_Exercise:_ Would you please output all the records exactly as given? Pictures should not appear in the copy.

(Stored data)
****************************************
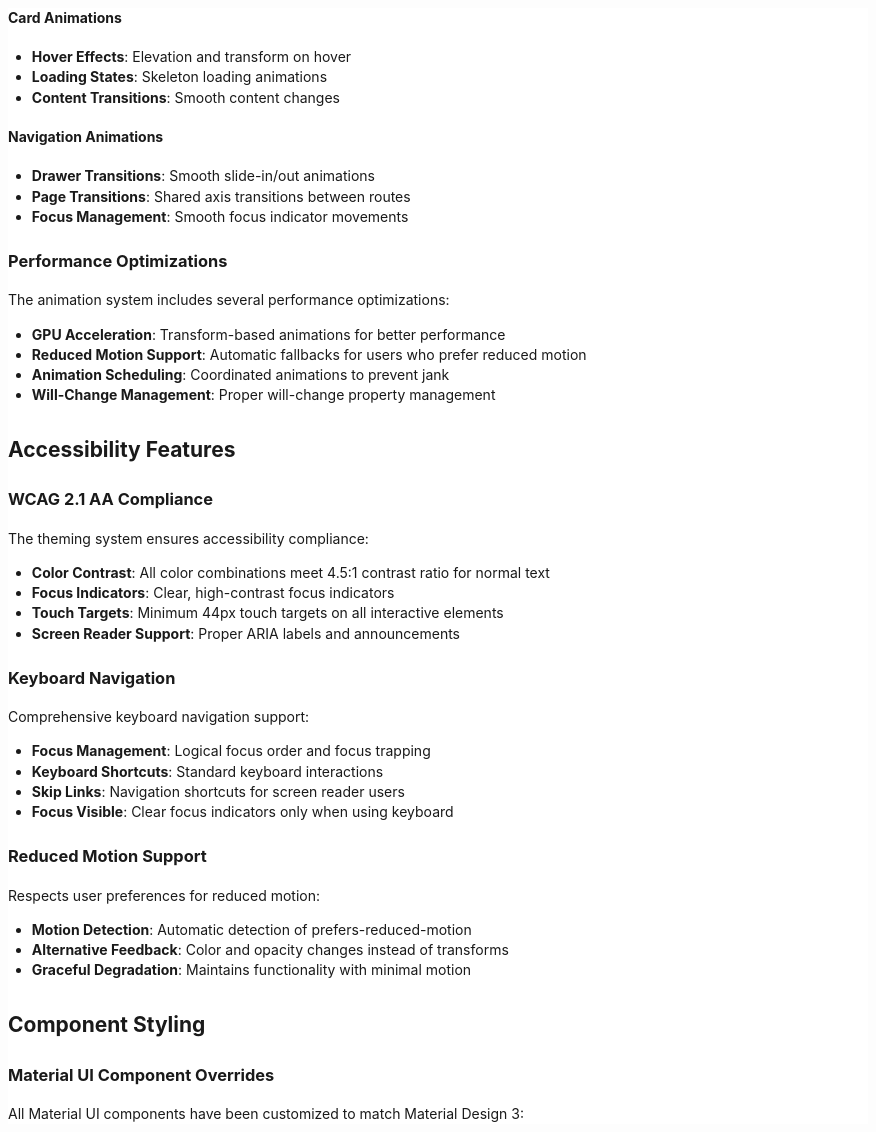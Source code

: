 #### Card Animations
- **Hover Effects**: Elevation and transform on hover
- **Loading States**: Skeleton loading animations
- **Content Transitions**: Smooth content changes

#### Navigation Animations
- **Drawer Transitions**: Smooth slide-in/out animations
- **Page Transitions**: Shared axis transitions between routes
- **Focus Management**: Smooth focus indicator movements

### Performance Optimizations

The animation system includes several performance optimizations:

- **GPU Acceleration**: Transform-based animations for better performance
- **Reduced Motion Support**: Automatic fallbacks for users who prefer reduced motion
- **Animation Scheduling**: Coordinated animations to prevent jank
- **Will-Change Management**: Proper will-change property management

## Accessibility Features

### WCAG 2.1 AA Compliance

The theming system ensures accessibility compliance:

- **Color Contrast**: All color combinations meet 4.5:1 contrast ratio for normal text
- **Focus Indicators**: Clear, high-contrast focus indicators
- **Touch Targets**: Minimum 44px touch targets on all interactive elements
- **Screen Reader Support**: Proper ARIA labels and announcements

### Keyboard Navigation

Comprehensive keyboard navigation support:

- **Focus Management**: Logical focus order and focus trapping
- **Keyboard Shortcuts**: Standard keyboard interactions
- **Skip Links**: Navigation shortcuts for screen reader users
- **Focus Visible**: Clear focus indicators only when using keyboard

### Reduced Motion Support

Respects user preferences for reduced motion:

- **Motion Detection**: Automatic detection of prefers-reduced-motion
- **Alternative Feedback**: Color and opacity changes instead of transforms
- **Graceful Degradation**: Maintains functionality with minimal motion

## Component Styling

### Material UI Component Overrides

All Material UI components have been customized to match Material Design 3:
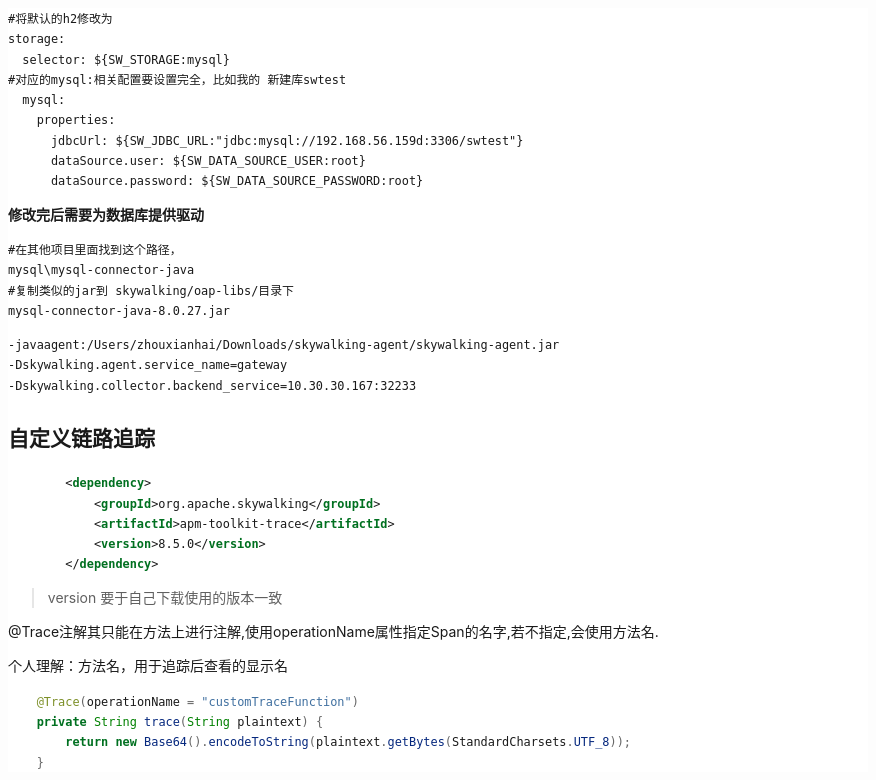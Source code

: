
 ```shell
#将默认的h2修改为
storage:
  selector: ${SW_STORAGE:mysql}
#对应的mysql:相关配置要设置完全，比如我的 新建库swtest
  mysql:
    properties:
      jdbcUrl: ${SW_JDBC_URL:"jdbc:mysql://192.168.56.159d:3306/swtest"}
      dataSource.user: ${SW_DATA_SOURCE_USER:root}
      dataSource.password: ${SW_DATA_SOURCE_PASSWORD:root}
```

**修改完后需要为数据库提供驱动**

```shell
#在其他项目里面找到这个路径，
mysql\mysql-connector-java
#复制类似的jar到 skywalking/oap-libs/目录下
mysql-connector-java-8.0.27.jar
```







```shell
-javaagent:/Users/zhouxianhai/Downloads/skywalking-agent/skywalking-agent.jar
-Dskywalking.agent.service_name=gateway
-Dskywalking.collector.backend_service=10.30.30.167:32233

```







## 自定义链路追踪

```xml
		<dependency>
			<groupId>org.apache.skywalking</groupId>
			<artifactId>apm-toolkit-trace</artifactId>
			<version>8.5.0</version>
		</dependency>
```

> version 要于自己下载使用的版本一致

@Trace注解其只能在方法上进行注解,使用operationName属性指定Span的名字,若不指定,会使用方法名.

个人理解：方法名，用于追踪后查看的显示名

```java
    @Trace(operationName = "customTraceFunction")
    private String trace(String plaintext) {
        return new Base64().encodeToString(plaintext.getBytes(StandardCharsets.UTF_8));
    }
```
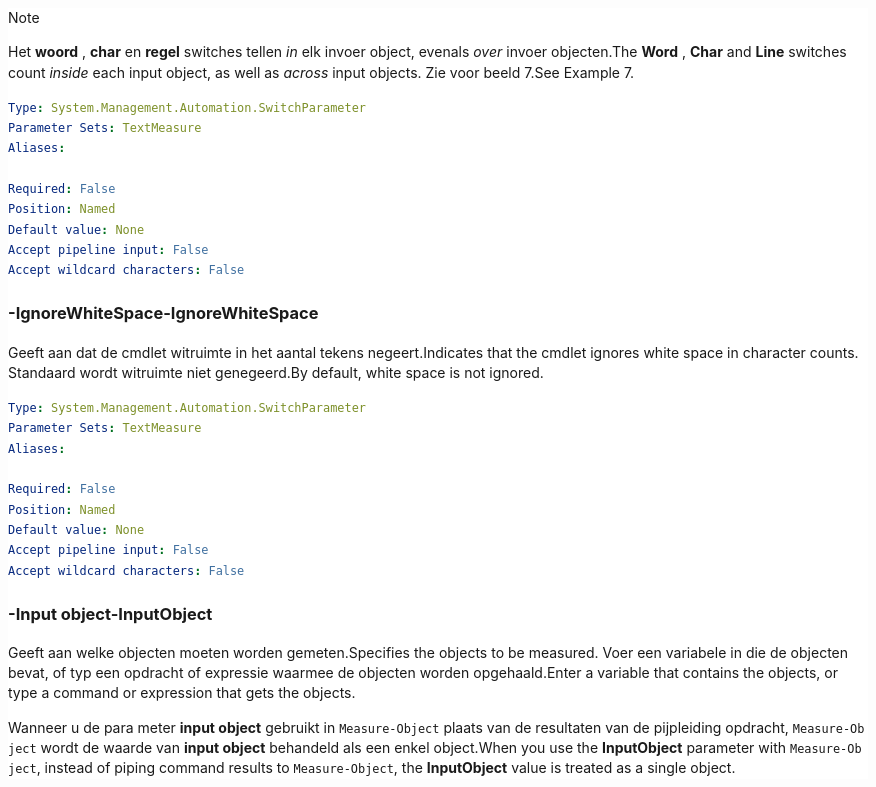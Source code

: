 > [!NOTE]
> <span data-ttu-id="c7bef-148">Het **woord** , **char** en **regel** switches tellen *in* elk invoer object, evenals *over* invoer objecten.</span><span class="sxs-lookup"><span data-stu-id="c7bef-148">The **Word** , **Char** and **Line** switches count *inside* each input object, as well as *across* input objects.</span></span> <span data-ttu-id="c7bef-149">Zie voor beeld 7.</span><span class="sxs-lookup"><span data-stu-id="c7bef-149">See Example 7.</span></span>

```yaml
Type: System.Management.Automation.SwitchParameter
Parameter Sets: TextMeasure
Aliases:

Required: False
Position: Named
Default value: None
Accept pipeline input: False
Accept wildcard characters: False
```

### <span data-ttu-id="c7bef-150">-IgnoreWhiteSpace</span><span class="sxs-lookup"><span data-stu-id="c7bef-150">-IgnoreWhiteSpace</span></span>

<span data-ttu-id="c7bef-151">Geeft aan dat de cmdlet witruimte in het aantal tekens negeert.</span><span class="sxs-lookup"><span data-stu-id="c7bef-151">Indicates that the cmdlet ignores white space in character counts.</span></span>
<span data-ttu-id="c7bef-152">Standaard wordt witruimte niet genegeerd.</span><span class="sxs-lookup"><span data-stu-id="c7bef-152">By default, white space is not ignored.</span></span>

```yaml
Type: System.Management.Automation.SwitchParameter
Parameter Sets: TextMeasure
Aliases:

Required: False
Position: Named
Default value: None
Accept pipeline input: False
Accept wildcard characters: False
```

### <span data-ttu-id="c7bef-153">-Input object</span><span class="sxs-lookup"><span data-stu-id="c7bef-153">-InputObject</span></span>

<span data-ttu-id="c7bef-154">Geeft aan welke objecten moeten worden gemeten.</span><span class="sxs-lookup"><span data-stu-id="c7bef-154">Specifies the objects to be measured.</span></span>
<span data-ttu-id="c7bef-155">Voer een variabele in die de objecten bevat, of typ een opdracht of expressie waarmee de objecten worden opgehaald.</span><span class="sxs-lookup"><span data-stu-id="c7bef-155">Enter a variable that contains the objects, or type a command or expression that gets the objects.</span></span>

<span data-ttu-id="c7bef-156">Wanneer u de para meter **input object** gebruikt in `Measure-Object` plaats van de resultaten van de pijpleiding opdracht, `Measure-Object` wordt de waarde van **input object** behandeld als een enkel object.</span><span class="sxs-lookup"><span data-stu-id="c7bef-156">When you use the **InputObject** parameter with `Measure-Object`, instead of piping command results to `Measure-Object`, the **InputObject** value is treated as a single object.</span></span>
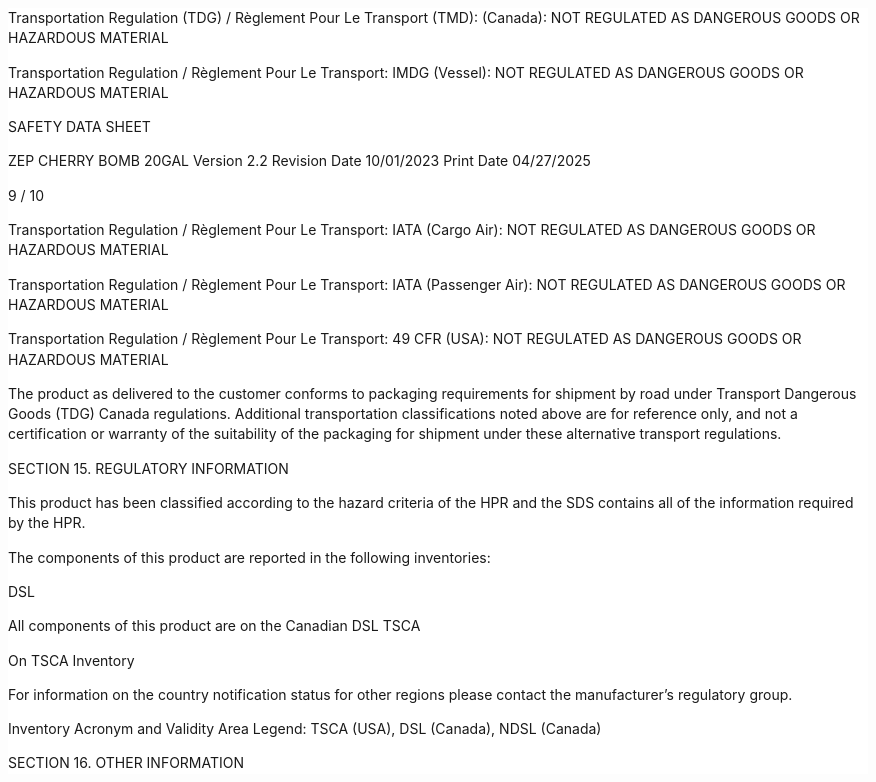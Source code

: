 Transportation Regulation (TDG) / Règlement Pour Le Transport (TMD): (Canada): 
NOT REGULATED AS DANGEROUS GOODS OR HAZARDOUS MATERIAL 
 
 
Transportation Regulation / Règlement Pour Le Transport: IMDG (Vessel): 
NOT REGULATED AS DANGEROUS GOODS OR HAZARDOUS MATERIAL 
 
SAFETY DATA SHEET 
 
ZEP CHERRY BOMB 20GAL 
Version 2.2 
Revision Date 10/01/2023 
Print Date 04/27/2025  
 
 
9 / 10 
 
Transportation Regulation / Règlement Pour Le Transport: IATA (Cargo Air): 
NOT REGULATED AS DANGEROUS GOODS OR HAZARDOUS MATERIAL 
 
 
Transportation Regulation / Règlement Pour Le Transport: IATA (Passenger Air): 
NOT REGULATED AS DANGEROUS GOODS OR HAZARDOUS MATERIAL 
 
 
Transportation Regulation / Règlement Pour Le Transport: 49 CFR (USA): 
NOT REGULATED AS DANGEROUS GOODS OR HAZARDOUS MATERIAL 
 
 
The product as delivered to the customer conforms to packaging requirements for shipment by road 
under Transport Dangerous Goods (TDG) Canada regulations. Additional transportation classifications 
noted above are for reference only, and not a certification or warranty of the suitability of the packaging 
for shipment under these alternative transport regulations. 
 
 
 
 
SECTION 15. REGULATORY INFORMATION 
 
 
 
 
 
This product has been classified according to the hazard criteria of the HPR and the SDS 
contains all of the information required by the HPR. 
 
The components of this product are reported in the following inventories: 
 
 
DSL 
 
All components of this product are on the Canadian DSL 
TSCA 
 
On TSCA Inventory 
 
For information on the country notification status for other regions please contact the 
manufacturer’s regulatory group. 
 
Inventory Acronym and Validity Area Legend: 
TSCA (USA), DSL (Canada), NDSL (Canada) 
 
SECTION 16. OTHER INFORMATION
****************************************
_Reply:_
Source code

: #### Card Animations
- **Hover Effects**: Elevation and transform on hover
- **Loading States**: Skeleton loading animations
- **Content Transitions**: Smooth content changes

#### Navigation Animations
- **Drawer Transitions**: Smooth slide-in/out animations
- **Page Transitions**: Shared axis transitions between routes
- **Focus Management**: Smooth focus indicator movements

### Performance Optimizations

The animation system includes several performance optimizations:

- **GPU Acceleration**: Transform-based animations for better performance
- **Reduced Motion Support**: Automatic fallbacks for users who prefer reduced motion
- **Animation Scheduling**: Coordinated animations to prevent jank
- **Will-Change Management**: Proper will-change property management

## Accessibility Features

### WCAG 2.1 AA Compliance

The theming system ensures accessibility compliance:

- **Color Contrast**: All color combinations meet 4.5:1 contrast ratio for normal text
- **Focus Indicators**: Clear, high-contrast focus indicators
- **Touch Targets**: Minimum 44px touch targets on all interactive elements
- **Screen Reader Support**: Proper ARIA labels and announcements

### Keyboard Navigation

Comprehensive keyboard navigation support:

- **Focus Management**: Logical focus order and focus trapping
- **Keyboard Shortcuts**: Standard keyboard interactions
- **Skip Links**: Navigation shortcuts for screen reader users
- **Focus Visible**: Clear focus indicators only when using keyboard

### Reduced Motion Support

Respects user preferences for reduced motion:

- **Motion Detection**: Automatic detection of prefers-reduced-motion
- **Alternative Feedback**: Color and opacity changes instead of transforms
- **Graceful Degradation**: Maintains functionality with minimal motion

## Component Styling

### Material UI Component Overrides

All Material UI components have been customized to match Material Design 3:
Source code

:
 ```shell
#将默认的h2修改为
storage:
  selector: ${SW_STORAGE:mysql}
#对应的mysql:相关配置要设置完全，比如我的 新建库swtest
  mysql:
    properties:
      jdbcUrl: ${SW_JDBC_URL:"jdbc:mysql://192.168.56.159d:3306/swtest"}
      dataSource.user: ${SW_DATA_SOURCE_USER:root}
      dataSource.password: ${SW_DATA_SOURCE_PASSWORD:root}
```

**修改完后需要为数据库提供驱动**

```shell
#在其他项目里面找到这个路径，
mysql\mysql-connector-java
#复制类似的jar到 skywalking/oap-libs/目录下
mysql-connector-java-8.0.27.jar
```







```shell
-javaagent:/Users/zhouxianhai/Downloads/skywalking-agent/skywalking-agent.jar
-Dskywalking.agent.service_name=gateway
-Dskywalking.collector.backend_service=10.30.30.167:32233

```







## 自定义链路追踪

```xml
		<dependency>
			<groupId>org.apache.skywalking</groupId>
			<artifactId>apm-toolkit-trace</artifactId>
			<version>8.5.0</version>
		</dependency>
```

> version 要于自己下载使用的版本一致

@Trace注解其只能在方法上进行注解,使用operationName属性指定Span的名字,若不指定,会使用方法名.

个人理解：方法名，用于追踪后查看的显示名

```java
    @Trace(operationName = "customTraceFunction")
    private String trace(String plaintext) {
        return new Base64().encodeToString(plaintext.getBytes(StandardCharsets.UTF_8));
    }
```
Source code

: > [!NOTE]
> <span data-ttu-id="c7bef-148">Het **woord** , **char** en **regel** switches tellen *in* elk invoer object, evenals *over* invoer objecten.</span><span class="sxs-lookup"><span data-stu-id="c7bef-148">The **Word** , **Char** and **Line** switches count *inside* each input object, as well as *across* input objects.</span></span> <span data-ttu-id="c7bef-149">Zie voor beeld 7.</span><span class="sxs-lookup"><span data-stu-id="c7bef-149">See Example 7.</span></span>

```yaml
Type: System.Management.Automation.SwitchParameter
Parameter Sets: TextMeasure
Aliases:

Required: False
Position: Named
Default value: None
Accept pipeline input: False
Accept wildcard characters: False
```

### <span data-ttu-id="c7bef-150">-IgnoreWhiteSpace</span><span class="sxs-lookup"><span data-stu-id="c7bef-150">-IgnoreWhiteSpace</span></span>

<span data-ttu-id="c7bef-151">Geeft aan dat de cmdlet witruimte in het aantal tekens negeert.</span><span class="sxs-lookup"><span data-stu-id="c7bef-151">Indicates that the cmdlet ignores white space in character counts.</span></span>
<span data-ttu-id="c7bef-152">Standaard wordt witruimte niet genegeerd.</span><span class="sxs-lookup"><span data-stu-id="c7bef-152">By default, white space is not ignored.</span></span>

```yaml
Type: System.Management.Automation.SwitchParameter
Parameter Sets: TextMeasure
Aliases:

Required: False
Position: Named
Default value: None
Accept pipeline input: False
Accept wildcard characters: False
```

### <span data-ttu-id="c7bef-153">-Input object</span><span class="sxs-lookup"><span data-stu-id="c7bef-153">-InputObject</span></span>

<span data-ttu-id="c7bef-154">Geeft aan welke objecten moeten worden gemeten.</span><span class="sxs-lookup"><span data-stu-id="c7bef-154">Specifies the objects to be measured.</span></span>
<span data-ttu-id="c7bef-155">Voer een variabele in die de objecten bevat, of typ een opdracht of expressie waarmee de objecten worden opgehaald.</span><span class="sxs-lookup"><span data-stu-id="c7bef-155">Enter a variable that contains the objects, or type a command or expression that gets the objects.</span></span>

<span data-ttu-id="c7bef-156">Wanneer u de para meter **input object** gebruikt in `Measure-Object` plaats van de resultaten van de pijpleiding opdracht, `Measure-Object` wordt de waarde van **input object** behandeld als een enkel object.</span><span class="sxs-lookup"><span data-stu-id="c7bef-156">When you use the **InputObject** parameter with `Measure-Object`, instead of piping command results to `Measure-Object`, the **InputObject** value is treated as a single object.</span></span>
Source code

: Transportation Regulation (TDG) / Règlement Pour Le Transport (TMD): (Canada): 
NOT REGULATED AS DANGEROUS GOODS OR HAZARDOUS MATERIAL 
 
 
Transportation Regulation / Règlement Pour Le Transport: IMDG (Vessel): 
NOT REGULATED AS DANGEROUS GOODS OR HAZARDOUS MATERIAL 
 
SAFETY DATA SHEET 
 
ZEP CHERRY BOMB 20GAL 
Version 2.2 
Revision Date 10/01/2023 
Print Date 04/27/2025  
 
 
9 / 10 
 
Transportation Regulation / Règlement Pour Le Transport: IATA (Cargo Air): 
NOT REGULATED AS DANGEROUS GOODS OR HAZARDOUS MATERIAL 
 
 
Transportation Regulation / Règlement Pour Le Transport: IATA (Passenger Air): 
NOT REGULATED AS DANGEROUS GOODS OR HAZARDOUS MATERIAL 
 
 
Transportation Regulation / Règlement Pour Le Transport: 49 CFR (USA): 
NOT REGULATED AS DANGEROUS GOODS OR HAZARDOUS MATERIAL 
 
 
The product as delivered to the customer conforms to packaging requirements for shipment by road 
under Transport Dangerous Goods (TDG) Canada regulations. Additional transportation classifications 
noted above are for reference only, and not a certification or warranty of the suitability of the packaging 
for shipment under these alternative transport regulations. 
 
 
 
 
SECTION 15. REGULATORY INFORMATION 
 
 
 
 
 
This product has been classified according to the hazard criteria of the HPR and the SDS 
contains all of the information required by the HPR. 
 
The components of this product are reported in the following inventories: 
 
 
DSL 
 
All components of this product are on the Canadian DSL 
TSCA 
 
On TSCA Inventory 
 
For information on the country notification status for other regions please contact the 
manufacturer’s regulatory group. 
 
Inventory Acronym and Validity Area Legend: 
TSCA (USA), DSL (Canada), NDSL (Canada) 
 
SECTION 16. OTHER INFORMATION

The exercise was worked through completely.